Professor Irshad Manji, New York Times bestselling Author and Founder, The Moral Courage Project

  • People who belong to the same identity communities do not always think alike. Diversity is not always about skin color and religion. Diversity is also about thought and viewpoint. Sometimes for the sake of real diversity you have to offend with diabolically decent acts.
  • If we are smoothing out the roughest edges of legitimate debate, we don’t know what any of us are up against. This is about intellectual honesty and diversity of expression. It’s precisely because offense is everywhere, the question no longer is, where’s line? We each draw it somewhere different, so it will be repeatedly crossed. In an era where the line is visibly transgressed, how do we make differences work for us? How do we turn conflict into constructive conflict
  • Kids have it in them to be critical thinkers. As educators we need to create a space to let them say what’s in their hearts without fear of repercussion.

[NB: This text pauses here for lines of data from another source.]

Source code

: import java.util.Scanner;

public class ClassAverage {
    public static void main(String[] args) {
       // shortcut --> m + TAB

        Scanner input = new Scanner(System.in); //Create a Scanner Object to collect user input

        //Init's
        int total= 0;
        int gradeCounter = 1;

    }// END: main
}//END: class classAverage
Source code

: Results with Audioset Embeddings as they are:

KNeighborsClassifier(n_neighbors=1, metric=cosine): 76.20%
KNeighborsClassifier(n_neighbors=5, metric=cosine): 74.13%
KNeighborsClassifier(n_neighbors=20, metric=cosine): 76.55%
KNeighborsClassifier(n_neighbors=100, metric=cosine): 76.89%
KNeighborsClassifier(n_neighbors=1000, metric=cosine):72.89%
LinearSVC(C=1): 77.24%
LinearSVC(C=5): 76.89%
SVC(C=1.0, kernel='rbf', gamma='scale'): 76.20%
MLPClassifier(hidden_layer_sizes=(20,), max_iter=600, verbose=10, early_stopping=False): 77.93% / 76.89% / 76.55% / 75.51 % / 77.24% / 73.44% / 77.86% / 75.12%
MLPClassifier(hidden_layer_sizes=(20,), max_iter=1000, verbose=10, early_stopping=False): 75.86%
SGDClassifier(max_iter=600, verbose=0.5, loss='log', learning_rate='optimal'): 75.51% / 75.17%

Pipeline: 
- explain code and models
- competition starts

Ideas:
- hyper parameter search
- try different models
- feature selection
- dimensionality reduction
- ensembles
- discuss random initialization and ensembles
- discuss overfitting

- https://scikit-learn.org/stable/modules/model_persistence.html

Dr. Cornel West, Professor, Union Theological Seminary; author of Black Prophetic Fire (Beacon Press)

  • Publishers are the caretakers of the idea and the mind. Let the phones be smart; we need wise publishers. The issue of quality is always a difficult one in a market driven society focused on short term gain rather than long term ones.
  • We need to make the case for intellectual diversity and to allow for all views to be heard. I fight for the right to be wrong. I fight for the right of Rush Limbaugh to be wrong. We need to foster intellectual diversity in children.

G. Sayeed Choudhury, Associate Dean for Research Data Management and Hodson Director of the Digital Research and Curation Center at The Sheridan Libraries, John Hopkins University

  • There is now a sense that data is a natural resource that can be mined and used to better society. But it’s not just about collecting data—it’s how you use it. While many typically worry about the three V’s of big data–Velocity, Variety, Volume—that is data-centric focus that just serves to describe the data. But it’s more about the M’s—the Methods used to analyze the data.
  • We need fundamentally new systems and infrastructures (national and global) for long-term solutions to data collection and analysis. In addition, we need human-mediated services on top of machine-based services. Railroad tracks don’t interpret the railroad cars. But there is interpretation in data; it’s a fundamental part of big data. That is where human expertise enters the conversation.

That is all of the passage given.